_DATA FOR THE TASK_.
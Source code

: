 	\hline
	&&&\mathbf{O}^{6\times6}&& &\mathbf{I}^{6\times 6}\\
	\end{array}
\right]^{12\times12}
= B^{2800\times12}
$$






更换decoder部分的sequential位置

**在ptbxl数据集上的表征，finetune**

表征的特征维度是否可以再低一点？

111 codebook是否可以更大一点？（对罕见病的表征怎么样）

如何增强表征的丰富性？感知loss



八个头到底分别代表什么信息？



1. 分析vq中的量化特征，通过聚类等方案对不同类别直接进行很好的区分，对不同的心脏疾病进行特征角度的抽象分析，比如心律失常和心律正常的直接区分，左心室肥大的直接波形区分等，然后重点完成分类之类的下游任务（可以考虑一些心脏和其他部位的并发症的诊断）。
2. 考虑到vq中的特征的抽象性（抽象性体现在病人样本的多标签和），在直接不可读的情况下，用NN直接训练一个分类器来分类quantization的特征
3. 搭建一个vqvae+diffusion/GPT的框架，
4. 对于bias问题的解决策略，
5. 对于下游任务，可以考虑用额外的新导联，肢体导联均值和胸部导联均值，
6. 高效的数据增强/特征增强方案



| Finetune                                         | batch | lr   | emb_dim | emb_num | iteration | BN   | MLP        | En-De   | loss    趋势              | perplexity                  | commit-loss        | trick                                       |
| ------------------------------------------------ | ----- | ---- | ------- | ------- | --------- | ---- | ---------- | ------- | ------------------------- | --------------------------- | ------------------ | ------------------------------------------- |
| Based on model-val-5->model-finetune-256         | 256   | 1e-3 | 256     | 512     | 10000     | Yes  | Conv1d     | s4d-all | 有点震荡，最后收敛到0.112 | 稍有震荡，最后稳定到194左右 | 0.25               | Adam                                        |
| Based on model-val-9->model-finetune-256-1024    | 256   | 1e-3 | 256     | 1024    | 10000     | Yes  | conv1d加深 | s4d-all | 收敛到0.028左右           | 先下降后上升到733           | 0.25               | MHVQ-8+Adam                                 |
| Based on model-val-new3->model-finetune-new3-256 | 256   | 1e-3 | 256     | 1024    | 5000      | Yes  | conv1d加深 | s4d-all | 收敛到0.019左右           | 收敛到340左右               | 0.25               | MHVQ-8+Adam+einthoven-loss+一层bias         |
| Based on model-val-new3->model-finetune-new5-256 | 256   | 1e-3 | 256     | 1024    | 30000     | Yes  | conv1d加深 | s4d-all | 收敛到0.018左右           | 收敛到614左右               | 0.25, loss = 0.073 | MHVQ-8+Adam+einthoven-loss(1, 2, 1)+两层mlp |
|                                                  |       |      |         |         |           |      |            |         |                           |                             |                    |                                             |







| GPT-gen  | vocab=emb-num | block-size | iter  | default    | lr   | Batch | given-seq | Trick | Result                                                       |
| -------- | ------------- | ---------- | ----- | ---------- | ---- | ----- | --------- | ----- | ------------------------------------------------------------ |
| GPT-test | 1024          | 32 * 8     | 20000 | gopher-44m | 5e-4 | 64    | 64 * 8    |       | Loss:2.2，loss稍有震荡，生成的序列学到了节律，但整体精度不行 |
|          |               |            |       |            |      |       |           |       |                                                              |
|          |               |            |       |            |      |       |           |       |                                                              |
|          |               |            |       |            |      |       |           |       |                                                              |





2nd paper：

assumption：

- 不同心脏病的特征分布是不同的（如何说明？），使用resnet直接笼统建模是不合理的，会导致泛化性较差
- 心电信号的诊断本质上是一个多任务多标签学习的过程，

* * *

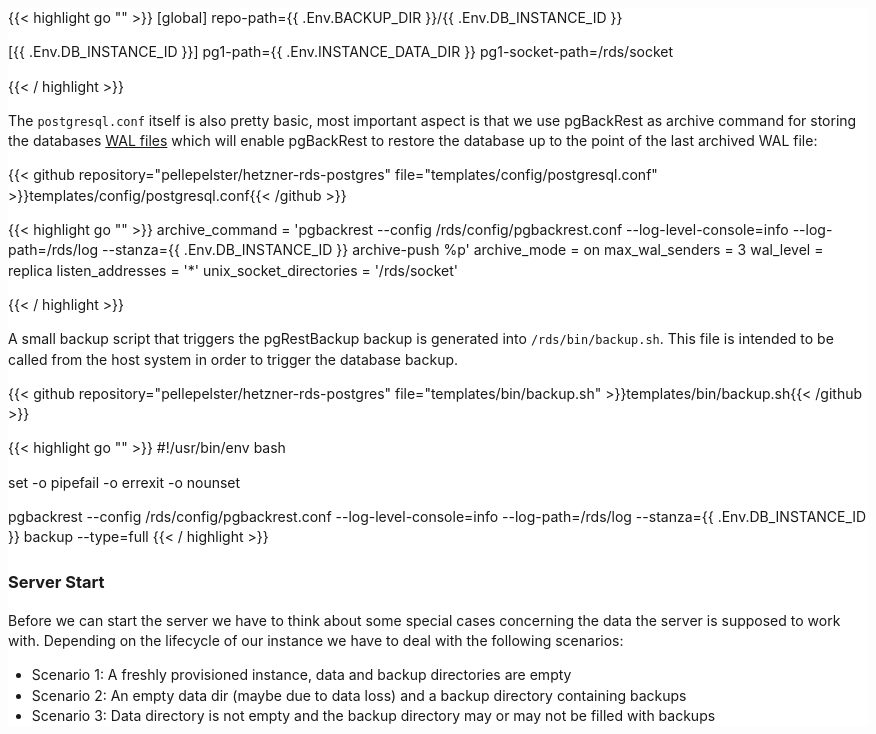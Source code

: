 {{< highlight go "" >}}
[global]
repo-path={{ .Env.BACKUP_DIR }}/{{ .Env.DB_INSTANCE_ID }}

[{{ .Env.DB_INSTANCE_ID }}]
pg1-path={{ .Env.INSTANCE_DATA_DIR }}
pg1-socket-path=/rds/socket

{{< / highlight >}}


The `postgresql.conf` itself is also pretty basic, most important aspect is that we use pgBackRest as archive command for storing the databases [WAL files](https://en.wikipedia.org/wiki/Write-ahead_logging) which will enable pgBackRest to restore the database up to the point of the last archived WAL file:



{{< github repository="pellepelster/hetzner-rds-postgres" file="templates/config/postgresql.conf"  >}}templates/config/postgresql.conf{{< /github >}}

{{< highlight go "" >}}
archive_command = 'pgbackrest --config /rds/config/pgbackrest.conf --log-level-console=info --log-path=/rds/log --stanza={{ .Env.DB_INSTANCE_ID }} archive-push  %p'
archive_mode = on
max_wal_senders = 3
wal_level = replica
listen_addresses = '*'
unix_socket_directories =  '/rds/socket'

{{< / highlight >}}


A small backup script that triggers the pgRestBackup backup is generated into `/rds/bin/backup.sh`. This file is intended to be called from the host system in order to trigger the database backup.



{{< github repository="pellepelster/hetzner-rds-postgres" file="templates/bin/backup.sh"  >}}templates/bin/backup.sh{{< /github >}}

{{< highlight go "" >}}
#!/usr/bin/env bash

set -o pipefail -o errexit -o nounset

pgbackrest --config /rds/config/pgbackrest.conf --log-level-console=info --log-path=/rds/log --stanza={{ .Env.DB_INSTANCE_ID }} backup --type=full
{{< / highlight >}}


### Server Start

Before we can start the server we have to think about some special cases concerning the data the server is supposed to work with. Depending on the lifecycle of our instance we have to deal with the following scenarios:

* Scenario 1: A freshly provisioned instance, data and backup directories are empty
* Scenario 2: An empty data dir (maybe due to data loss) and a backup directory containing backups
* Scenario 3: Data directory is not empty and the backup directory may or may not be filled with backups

_INSTRUCTIONS FOR THE TASK_.
In the material above, tally the lines that include the word "console" and give only that figure.

_OUTPUT BELOW_.
2